The Nordstrom executives Teri Bariquit (from left), Kristin Frossmo, Gemma Lionello, and Gigi Ganatra attend the exhibition opening of “L’Exibition[niste],” by Christian Louboutin, as part of Paris Fashion Week, on February 24, 2020. Photograph courtesy of Christian Louboutin.

Just as important to Louboutin’s legacy as what was in the museum, however, is who was in it for the opening. In the 1980s, Louboutin and his gang of friends, which included Dombasle; Farida Khelfa, the model who is now a brand ambassador for Schiapparelli; and Vincent Darré, who went on to become a sought-after interior designer, were fixtures in the creative nightlife scene in Paris and London. All these friends were there to toast him, as well as the actresses Charlotte Rampling and Fanny Ardent, Pedro Almodóvar’s muse Rossy de Palma, the fashion designer Diane von Furstenberg, the singer Janelle Monáe, and the burlesque star Dita von Teese, to name but a few.

“I’m not going to give a speech because that’s very Anglo-Saxon, and I am very French,” said Louboutin, who nonetheless managed to squeeze out a few words, recounting how, as a kid, he had found a way to be expelled from not one, or two, but three schools. “The Palais de la Porte Dorée was so important for my childhood, that it was the only place where I felt I could have an exhibition that felt authentic. This is where I was born.

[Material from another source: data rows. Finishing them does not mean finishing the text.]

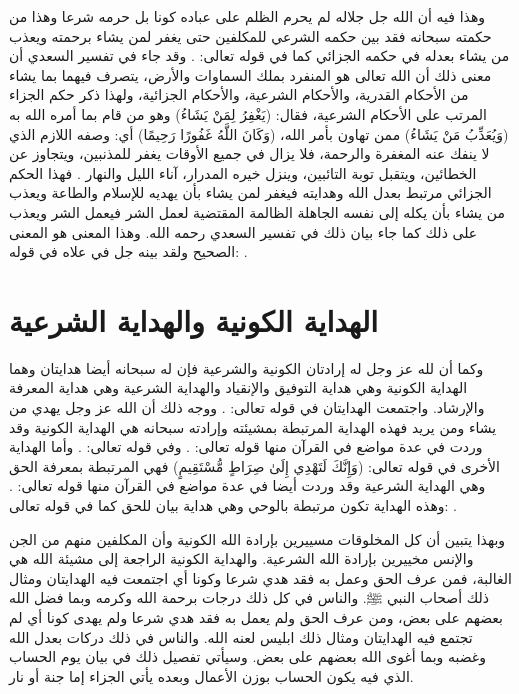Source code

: وهذا فيه أن الله جل جلاله لم يحرم الظلم على عباده كونا بل حرمه شرعا وهذا من حكمته سبحانه فقد بين حكمه الشرعي للمكلفين حتى يغفر لمن يشاء برحمته ويعذب من يشاء بعدله في حكمه الجزائي كما في قوله تعالى: 
\quranayah*[48][14]{\footnotesize \surahname*[48]}.  وقد جاء في تفسير السعدي أن معنى ذلك أن الله تعالى هو المنفرد بملك السماوات والأرض، يتصرف فيهما بما يشاء من الأحكام القدرية، والأحكام الشرعية، والأحكام الجزائية، ولهذا ذكر حكم الجزاء المرتب على الأحكام الشرعية، فقال: (يَغْفِرُ لِمَنْ يَشَاءُ) وهو من قام بما أمره الله به (وَيُعَذِّبُ مَنْ يَشَاءُ) ممن تهاون بأمر الله، (وَكَانَ اللَّهُ غَفُورًا رَحِيمًا) أي: وصفه اللازم الذي لا ينفك عنه المغفرة والرحمة، فلا يزال في جميع الأوقات يغفر للمذنبين، ويتجاوز عن الخطائين، ويتقبل توبة التائبين، وينزل خيره المدرار، آناء الليل والنهار \cite{tafsir_Saadi}. فهذا الحكم الجزائي مرتبط بعدل الله وهدايته فيغفر لمن يشاء بأن يهديه للإسلام والطاعة ويعذب من يشاء بأن يكله إلى نفسه الجاهلة الظالمة المقتضية لعمل الشر فيعمل الشر ويعذب على ذلك كما جاء بيان ذلك في تفسير السعدي رحمه الله. وهذا المعنى هو المعنى الصحيح ولقد بينه جل في علاه في قوله: \quranayah*[6][125]{\footnotesize \surahname*[6]}.

\section{الهداية الكونية والهداية الشرعية}

وكما أن لله عز وجل له إرادتان الكونية والشرعية فإن له سبحانه أيضا هدايتان وهما الهداية الكونية وهي هداية التوفيق والإنقياد والهداية الشرعية وهي هداية المعرفة والإرشاد. واجتمعت الهدايتان في قوله تعالى:
\quranayah*[42][52]{\footnotesize \surahname*[42]}. ووجه ذلك أن الله عز وجل يهدي من يشاء ومن يريد فهذه الهداية المرتبطة بمشيئته وإرادته سبحانه هي الهداية الكونية وقد وردت في عدة مواضع في القرآن منها قوله تعالى:
\quranayah*[28][56]{\footnotesize \surahname*[28]}. وفي قوله تعالى:
\quranayah*[22][16]{\footnotesize \surahname*[22]}. وأما الهداية الأخرى في قوله تعالى: (وَإِنَّكَ لَتَهْدِي إِلَىٰ صِرَاطٍ مُّسْتَقِيمٍ)
فهي المرتبطة بمعرفة الحق وهي الهداية الشرعية وقد وردت أيضا في عدة مواضع في القرآن منها قوله تعالى:
\quranayah*[4][26]{\footnotesize \surahname*[4]}. وهذه الهداية تكون مرتبطة بالوحي وهي هداية بيان للحق كما في قوله تعالى:
\quranayah*[34][6]{\footnotesize \surahname*[6]}.

وبهذا يتبين أن كل المخلوقات مسييرين بإرادة الله الكونية وأن المكلفين منهم من الجن والإنس مخييرين بإرادة الله الشرعية. والهداية الكونية الراجعة إلى مشيئة الله هي الغالبة، فمن عرف الحق وعمل به فقد هدي شرعا وكونا أي اجتمعت فيه الهدايتان ومثال ذلك أصحاب النبي ﷺ. والناس في كل ذلك درجات برحمة الله وكرمه وبما فضل الله بعضهم على بعض،
ومن عرف الحق ولم يعمل به فقد هدي شرعا ولم يهدى كونا أي لم تجتمع فيه الهدايتان ومثال ذلك ابليس لعنه الله. والناس في ذلك دركات بعدل الله وغضبه وبما أغوى الله بعضهم على بعض. وسيأتي تفصيل ذلك في بيان يوم الحساب الذي فيه يكون الحساب بوزن الأعمال وبعده يأتي الجزاء إما جنة أو نار. 

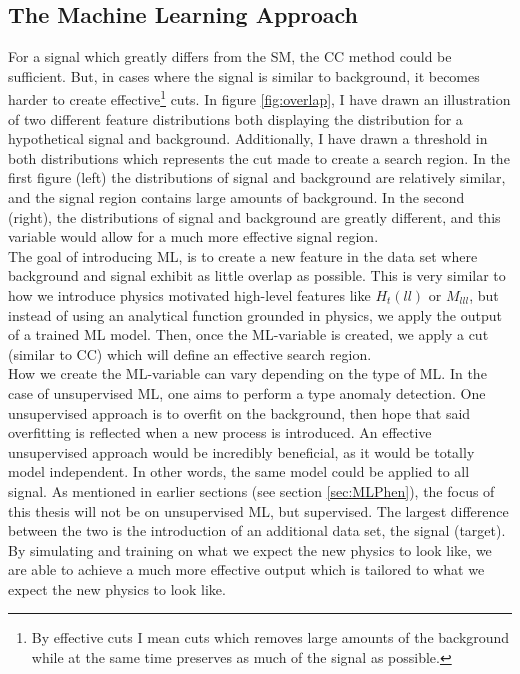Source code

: \subsection{The Machine Learning Approach}
For a signal which greatly differs from the \ac{SM}, the \ac{CC} method could be sufficient. But, in 
cases where the signal is similar to background, it becomes harder to create effective\footnote{By effective
cuts I mean cuts which removes large amounts of the background while at the same time preserves as much of 
the signal as possible.} cuts. In figure \ref{fig:overlap}, I have drawn an illustration of two different feature distributions both 
displaying the distribution for a hypothetical signal and background. Additionally, I have drawn a 
threshold in both distributions which represents the cut made to create a search region. In the first 
figure (left) the distributions of signal and background are relatively similar, and the signal region 
contains large amounts of background. In the second (right), the distributions of signal and background 
are greatly different, and this variable would allow for a much more effective signal region. 
\\
The goal of introducing \ac{ML}, is to create a new feature in the data set where background and signal
exhibit as little overlap as possible. This is very similar to how we introduce physics motivated high-level
features like $H_t(ll)$ or $M_{lll}$, but instead of using an analytical function grounded in physics, 
we apply the output of a trained \ac{ML} model. Then, once the \ac{ML}-variable is created, 
we apply a cut (similar to \ac{CC}) which will define an effective search region. 
\\
How we create the \ac{ML}-variable can vary depending on the type of \ac{ML}. In the case of unsupervised 
\ac{ML}, one aims to perform a type anomaly detection. One unsupervised approach is to overfit on the background,
then hope that said overfitting is reflected when a new process is introduced. An effective unsupervised approach
would be incredibly beneficial, as it would be totally model independent. In other words, the same model could be applied 
to all signal. As mentioned in earlier sections (see section \ref{sec:MLPhen}), the focus of this thesis will not be on 
unsupervised \ac{ML}, but supervised. The largest difference between the two is the introduction of an additional data set,
the signal (target). By simulating and training on what we expect the new physics to look like, we are able to achieve a much more 
effective output which is tailored to what we expect the new physics to look like.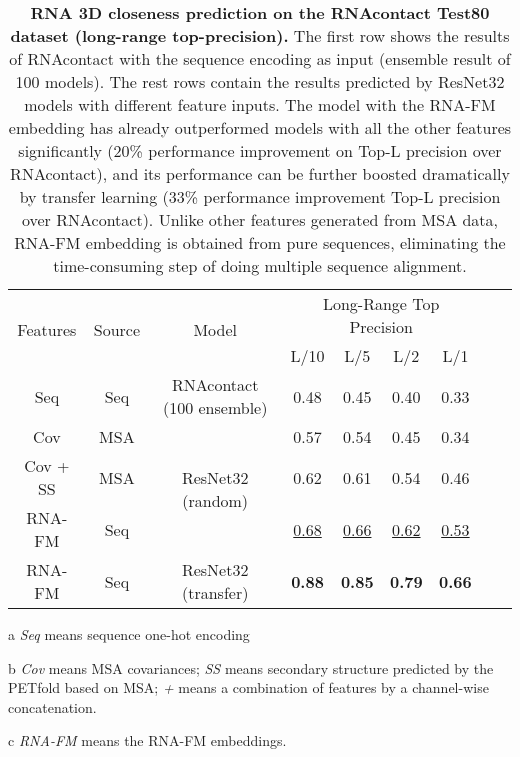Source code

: \begin{table}
\centering
\caption{\textbf{RNA 3D closeness prediction on the RNAcontact Test80 dataset (long-range top-precision).} The first row shows the results of RNAcontact with the sequence encoding as input (ensemble result of 100 models). The rest rows contain the results predicted by ResNet32 models with different feature inputs. The model with the RNA-FM embedding has already outperformed models with all the other features significantly (20\% performance improvement on Top-L precision over RNAcontact), and its performance can be further boosted dramatically by transfer learning (33\% performance improvement Top-L precision over RNAcontact). Unlike other features generated from MSA data, RNA-FM embedding is obtained from pure sequences, eliminating the time-consuming step of doing multiple sequence alignment.}
\label{Tab.rnacontact}
\begin{threeparttable}
\begin{tabular}{ccccccccc} 
\toprule
\multirow{2}{*}{Features} & \multirow{2}{*}{Source} & \multirow{2}{*}{Model} &
\multicolumn{4}{c}{Long-Range Top Precision}  \\ 
\cmidrule(lr){4-7}
&       &       & L/10 & L/5  & L/2  & L/1    \\ 
\midrule
Seq\tnote{a}     & Seq   & RNAcontact (100 ensemble)   & 0.48 & 0.45 & 0.40 & 0.33   \\
\midrule
Cov      & MSA   & \multirow{3}{*}{ResNet32 (random)}  & 0.57 & 0.54 & 0.45 & 0.34   \\
Cov + SS\tnote{b}   & MSA   &  & 0.62 & 0.61 & 0.54 & 0.46   \\
RNA-FM\tnote{c} & Seq   &    & \underline{0.68} & \underline{0.66} & \underline{0.62} & \underline{0.53}   \\
\midrule
RNA-FM & Seq    & ResNet32 (transfer)    & \textbf{0.88} & \textbf{0.85} & \textbf{0.79} & \textbf{0.66}   \\
\bottomrule

\end{tabular}
\begin{tablenotes}
        \footnotesize
        \item[a] \textit{Seq} means sequence one-hot encoding
        \item[b] \textit{Cov} means MSA covariances; \textit{SS} means secondary structure predicted by the PETfold based on MSA; \textit{+} means a combination of features by a channel-wise concatenation.
        \item[c]  \textit{RNA-FM} means the RNA-FM embeddings. 
      \end{tablenotes}
\end{threeparttable}

\end{table}




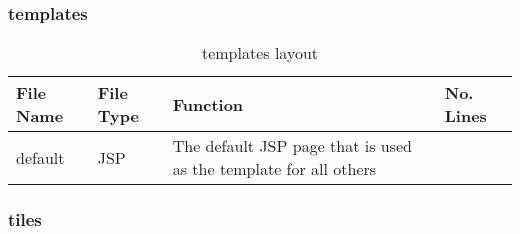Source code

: \subsubsection{templates}
\begin{table}[H]
\begin{center}
     \begin{tabular}{| l | l | l| p{1cm} |}
    \hline
    File Name & File Type & Function & No. Lines\\ \hline
	default & JSP & The default JSP page that is used as the template for all others\\ \hline	
    \end{tabular}
\end{center}
\caption{templates layout}
\end{table}

\subsubsection{tiles}
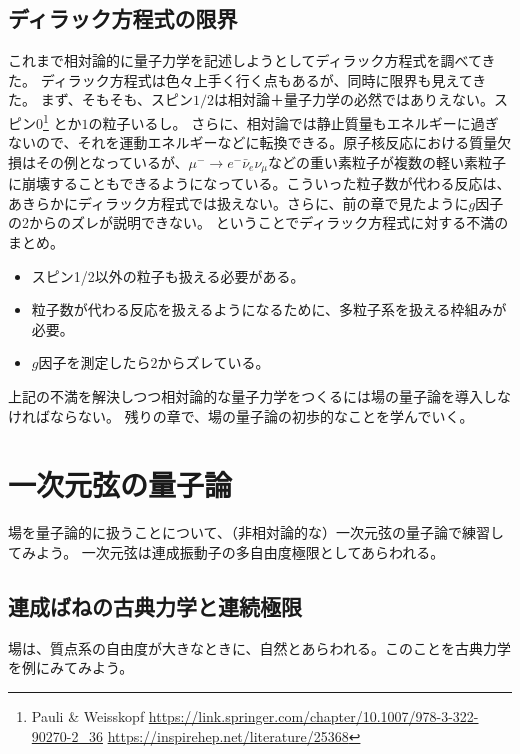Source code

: \documentclass[10pt,a4paper]{jarticle}
\begin{document}
\subsection{ディラック方程式の限界}
これまで相対論的に量子力学を記述しようとしてディラック方程式を調べてきた。
ディラック方程式は色々上手く行く点もあるが、同時に限界も見えてきた。
まず、そもそも、スピン$1/2$は相対論＋量子力学の必然ではありえない。スピン$0$\footnote{Pauli \& Weisskopf
\url{https://link.springer.com/chapter/10.1007/978-3-322-90270-2_36}
\url{https://inspirehep.net/literature/25368}}
とか$1$の粒子いるし。
さらに、相対論では静止質量もエネルギーに過ぎないので、それを運動エネルギーなどに転換できる。原子核反応における質量欠損はその例となっているが、$\mu^- \to e^- \bar \nu_e \nu_\mu$などの重い素粒子が複数の軽い素粒子に崩壊することもできるようになっている。こういった粒子数が代わる反応は、あきらかにディラック方程式では扱えない。さらに、前の章で見たように$g$因子の2からのズレが説明できない。
ということでディラック方程式に対する不満のまとめ。
\begin{itemize}
\item スピン1/2以外の粒子も扱える必要がある。
\item 粒子数が代わる反応を扱えるようになるために、多粒子系を扱える枠組みが必要。
\item $g$因子を測定したら$2$からズレている。
\end{itemize}
上記の不満を解決しつつ相対論的な量子力学をつくるには場の量子論を導入しなければならない。
残りの章で、場の量子論の初歩的なことを学んでいく。






\section{一次元弦の量子論}
場を量子論的に扱うことについて、（非相対論的な）一次元弦の量子論で練習してみよう。
一次元弦は連成振動子の多自由度極限としてあらわれる。


\subsection{連成ばねの古典力学と連続極限}
場は、質点系の自由度が大きなときに、自然とあらわれる。このことを古典力学を例にみてみよう。
\end{document}
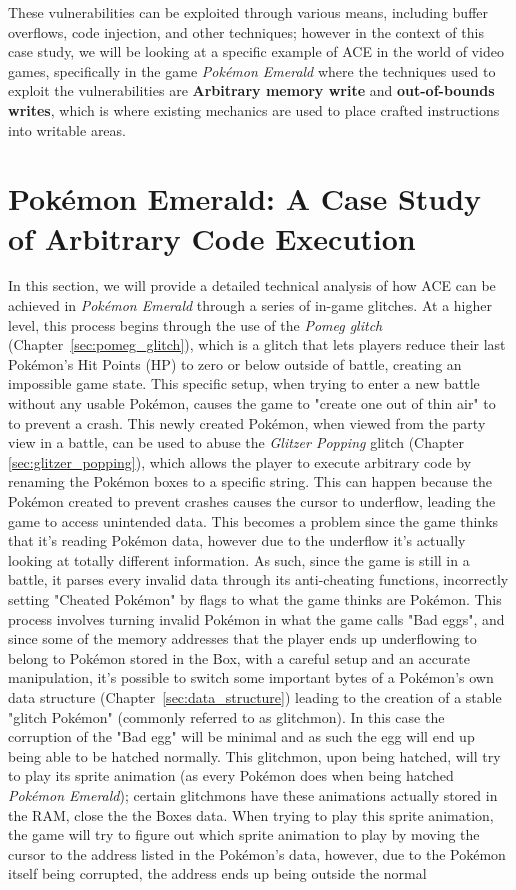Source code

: \documentclass[a4paper]{usiinfbachelorproject}
\begin{document}
These vulnerabilities can be exploited through various means, including buffer overflows, code injection, and other techniques; however in the context of this case study, we will be looking at a specific example of ACE in the world of video games, specifically in the game \textit{Pokémon Emerald} where the techniques used to exploit the vulnerabilities are \textbf{Arbitrary memory write} and \textbf{out-of-bounds writes}, which is where existing mechanics are used to place crafted instructions into writable areas.




\section{Pokémon Emerald: A Case Study of Arbitrary Code Execution}
\label{sec:case_study}
In this section, we will provide a detailed technical analysis of how ACE can be achieved in \textit{Pokémon Emerald} through a series of in-game glitches. At a higher level, this process begins through the use of the \textit{Pomeg glitch} (Chapter~\ref{sec:pomeg_glitch}), which is a glitch that lets players reduce their last Pokémon’s Hit Points (HP) to zero or below outside of battle, creating an impossible game state. This specific setup, when trying to enter a new battle without any usable Pokémon, causes the game to "create one out of thin air" to to prevent a crash. This newly created Pokémon, when viewed from the party view in a battle, can be used to abuse the \textit{Glitzer Popping} glitch (Chapter \ref{sec:glitzer_popping}), which allows the player to execute arbitrary code by renaming the Pokémon boxes to a specific string. This can happen because the Pokémon created to prevent crashes causes the cursor to underflow, leading the game to access unintended data. This becomes a problem since the game thinks that it's reading Pokémon data, however due to the underflow it's actually looking at totally different information. As such, since the game is still in a battle, it parses every invalid data through its anti-cheating functions, incorrectly setting "Cheated Pokémon" by flags to what the game thinks are Pokémon. This process involves turning invalid Pokémon in what the game calls "Bad eggs", and since some of the memory addresses that the player ends up underflowing to belong to Pokémon stored in the Box, with a careful setup and an accurate manipulation, it's possible to switch some important bytes of a Pokémon's own data structure (Chapter~\ref{sec:data_structure}) leading to the creation of a stable "glitch Pokémon" (commonly referred to as glitchmon). In this case the corruption of the "Bad egg" will be minimal and as such the egg will end up being able to be hatched normally. This glitchmon, upon being hatched, will try to play its sprite animation (as every Pokémon does when being hatched \textit{Pokémon Emerald}); certain glitchmons have these animations actually stored in the RAM, close the the Boxes data. When trying to play this sprite animation, the game will try to figure out which sprite animation to play by moving the cursor to the address listed in the Pokémon's data, however, due to the Pokémon itself being corrupted, the address ends up being outside the normal 
\end{document}
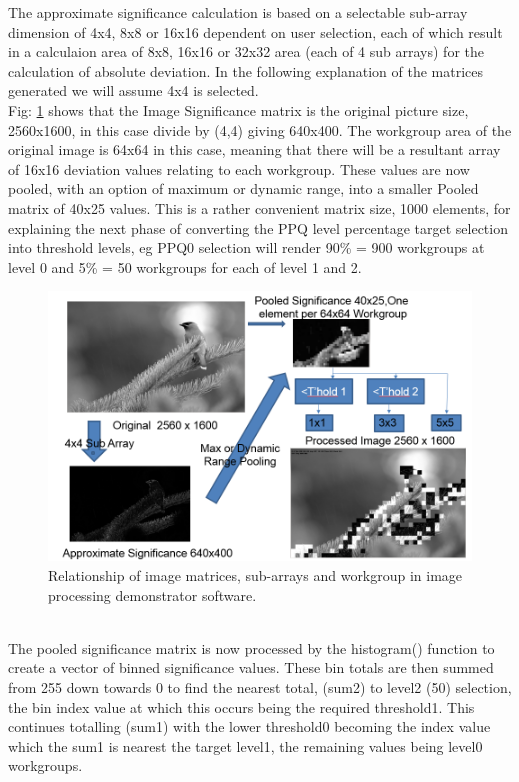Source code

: \documentclass[journal]{IEEEtran}
\begin{document}
The approximate significance calculation is based on a selectable sub-array dimension of 4x4, 8x8 or 16x16 dependent on user selection, each of which result in a calculaion area of 8x8, 16x16 or 32x32 area (each of 4 sub arrays) for the calculation of absolute deviation. In the following explanation of the matrices generated we will assume 4x4 is selected.\\
Fig: \ref{fig:AdaptiveProcessing} shows that the Image Significance matrix is the original picture size, 2560x1600, in this case divide by (4,4) giving 640x400. The workgroup area of the original image is 64x64 in this case, meaning that there will be a resultant array of 16x16 deviation values relating to each workgroup. These values are now pooled, with an option of maximum or dynamic range, into a smaller Pooled matrix of 40x25 values. This is a rather convenient matrix size, 1000 elements, for explaining the next phase of converting the PPQ level percentage target selection into threshold levels, eg PPQ0 selection will render 90\% = 900 workgroups at level 0 and 5\% = 50 workgroups for each of level 1 and 2.\\
\begin{figure}[htb]
  \centering
   \includegraphics[width=1.0\columnwidth]{AdaptiveApxSigProc}
   \caption{Relationship of image matrices, sub-arrays and workgroup in image processing demonstrator software.} 
  \label{fig:AdaptiveProcessing}
\end{figure} \\
The pooled significance matrix is now processed by the histogram() function to create a vector of binned significance values. These bin totals are then summed from 255 down towards 0 to find the nearest total, (sum2) to level2 (50) selection, the bin index value at which this occurs being the required threshold1. This continues totalling (sum1) with the lower threshold0 becoming the index value which the sum1 is nearest the target level1, the remaining values being level0 workgroups.
\end{document}

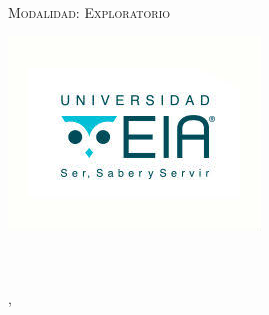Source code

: 

\thispagestyle{empty}


	\begin{center}
		\Large \scshape
		\tfgtitlename \\
		\bigskip
		Modalidad: Exploratorio
	\end{center}

	\bigskip



	\bigskip 

	\bigskip \bigskip \bigskip \bigskip \bigskip
	
	\bigskip \bigskip \bigskip 


	\begin{center}
		\Large \scshape
		\tfgauthorname
	\end{center}

	\bigskip \bigskip \bigskip  

	\vfill

	\begin{center}
		\Large \scshape
		\tfgtutorname
	\end{center}

	\bigskip \bigskip 
\begin{center}
	\includegraphics{Figuras/Logo_EIA}
\end{center}

	\begin{center}
		\large \scshape
		\tfgUniversidad \\%
		\tfgCarrera\\
		
		\tfgCiudad, \tfganno %
	\end{center}

\blankpage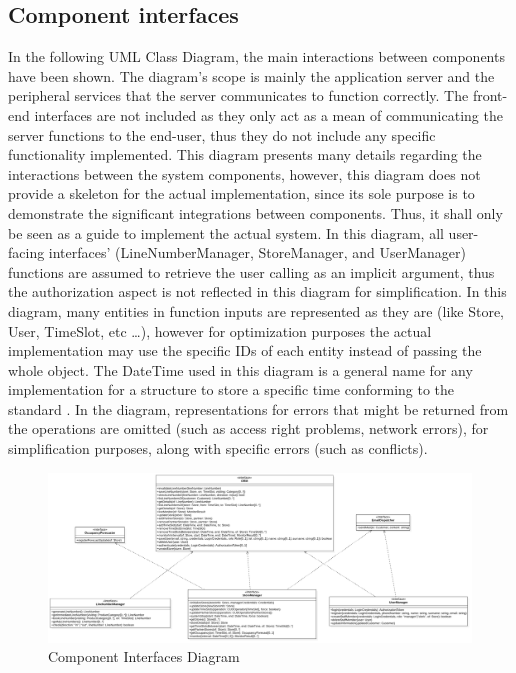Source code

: \subsection{Component interfaces}
In the following UML Class Diagram, the main interactions between components have been shown.
The diagram's scope is mainly the application server and the peripheral services that the server communicates to function correctly.
The front-end interfaces are not included as they only act as a mean of communicating the server functions to the end-user, thus they do not include any specific functionality implemented.
This diagram presents many details regarding the interactions between the system components, however, this diagram does not provide a skeleton for the actual implementation, since its sole purpose is to demonstrate the significant integrations between components.
Thus, it shall only be seen as a guide to implement the actual system.
In this diagram, all user-facing interfaces' (LineNumberManager, StoreManager, and UserManager) functions are assumed to retrieve the user calling as an implicit argument, thus the authorization aspect is not reflected in this diagram for simplification.
In this diagram, many entities in function inputs are represented as they are (like Store, User, TimeSlot, etc \ldots), however for optimization purposes the actual implementation may use the specific IDs of each entity instead of passing the whole object.
The DateTime used in this diagram is a general name for any implementation for a structure to store a specific time conforming to the standard \cite{}.
In the diagram, representations for errors that might be returned from the operations are omitted (such as access right problems, network errors), for simplification purposes, along with specific errors (such as conflicts).
\begin{figure}[H]
    \centering
    \includegraphics[height=0.4\textwidth]{Images/ComponentInterfacesDiagram.png}
    \caption{Component Interfaces Diagram}
    \label{fig:ComponentInterfaces}
\end{figure}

And everyone who is here has been a part of my story.”

Diane Von Furstenberg attends the exhibition opening of “L’Exibition[niste],” by Christian Louboutin, as part of Paris Fashion Week, on February 24, 2020. Photograph courtesy of Christian Louboutin.

Janelle Monae attends the exhibition opening of “L’Exibition[niste],” by Christian Louboutin, as part of Paris Fashion Week, on February 24, 2020. Photograph courtesy of Christian Louboutin.

Dita Von Teese attends the exhibition opening of “L’Exibition[niste],” by Christian Louboutin, as part of Paris Fashion Week, on February 24, 2020. Photograph courtesy of Christian Louboutin.

Igor Dewe attends the exhibition opening of “L’Exibition[niste],” by Christian Louboutin, as part of Paris Fashion Week, on February 24, 2020. Photograph courtesy of Christian Louboutin.